**DESCRIPTION OF THE TASK:** Check every line of the data below for the word "Prerequisites", then give only the number of lines that have it.

((

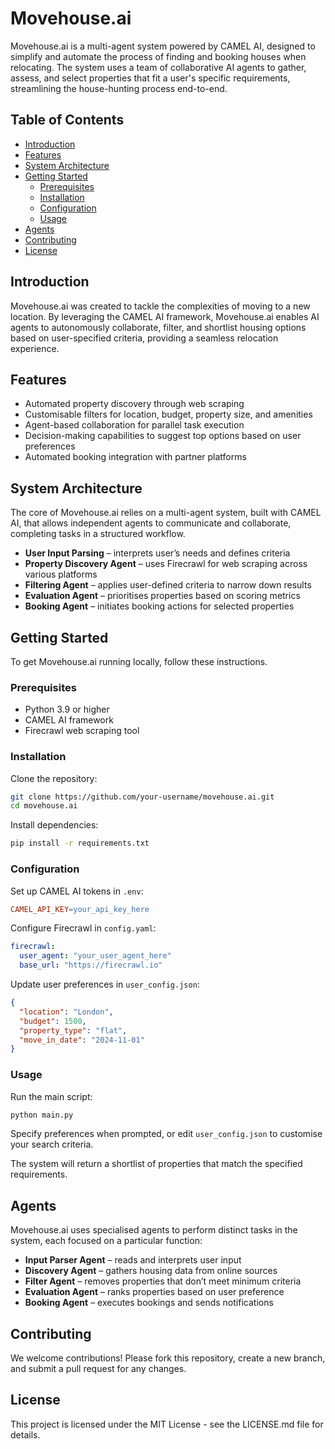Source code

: # Movehouse.ai

Movehouse.ai is a multi-agent system powered by CAMEL AI, designed to simplify and automate the process of finding and booking houses when relocating. The system uses a team of collaborative AI agents to gather, assess, and select properties that fit a user's specific requirements, streamlining the house-hunting process end-to-end.

## Table of Contents
- [Introduction](#introduction)
- [Features](#features)
- [System Architecture](#system-architecture)
- [Getting Started](#getting-started)
  - [Prerequisites](#prerequisites)
  - [Installation](#installation)
  - [Configuration](#configuration)
  - [Usage](#usage)
- [Agents](#agents)
- [Contributing](#contributing)
- [License](#license)

## Introduction

Movehouse.ai was created to tackle the complexities of moving to a new location. By leveraging the CAMEL AI framework, Movehouse.ai enables AI agents to autonomously collaborate, filter, and shortlist housing options based on user-specified criteria, providing a seamless relocation experience.

## Features
- Automated property discovery through web scraping
- Customisable filters for location, budget, property size, and amenities
- Agent-based collaboration for parallel task execution
- Decision-making capabilities to suggest top options based on user preferences
- Automated booking integration with partner platforms

## System Architecture

The core of Movehouse.ai relies on a multi-agent system, built with CAMEL AI, that allows independent agents to communicate and collaborate, completing tasks in a structured workflow.

- **User Input Parsing** – interprets user’s needs and defines criteria
- **Property Discovery Agent** – uses Firecrawl for web scraping across various platforms
- **Filtering Agent** – applies user-defined criteria to narrow down results
- **Evaluation Agent** – prioritises properties based on scoring metrics
- **Booking Agent** – initiates booking actions for selected properties

## Getting Started

To get Movehouse.ai running locally, follow these instructions.

### Prerequisites
- Python 3.9 or higher
- CAMEL AI framework
- Firecrawl web scraping tool

### Installation

Clone the repository:
```bash
git clone https://github.com/your-username/movehouse.ai.git
cd movehouse.ai
```

Install dependencies:
```bash
pip install -r requirements.txt
```

### Configuration

Set up CAMEL AI tokens in `.env`:
```makefile
CAMEL_API_KEY=your_api_key_here
```

Configure Firecrawl in `config.yaml`:
```yaml
firecrawl:
  user_agent: "your_user_agent_here"
  base_url: "https://firecrawl.io"
```

Update user preferences in `user_config.json`:
```json
{
  "location": "London",
  "budget": 1500,
  "property_type": "flat",
  "move_in_date": "2024-11-01"
}
```

### Usage

Run the main script:
```bash
python main.py
```

Specify preferences when prompted, or edit `user_config.json` to customise your search criteria.

The system will return a shortlist of properties that match the specified requirements.

## Agents

Movehouse.ai uses specialised agents to perform distinct tasks in the system, each focused on a particular function:

- **Input Parser Agent** – reads and interprets user input
- **Discovery Agent** – gathers housing data from online sources
- **Filter Agent** – removes properties that don’t meet minimum criteria
- **Evaluation Agent** – ranks properties based on user preference
- **Booking Agent** – executes bookings and sends notifications

## Contributing

We welcome contributions! Please fork this repository, create a new branch, and submit a pull request for any changes.

## License

This project is licensed under the MIT License - see the LICENSE.md file for details.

))

**TASK RESPONSE:** 2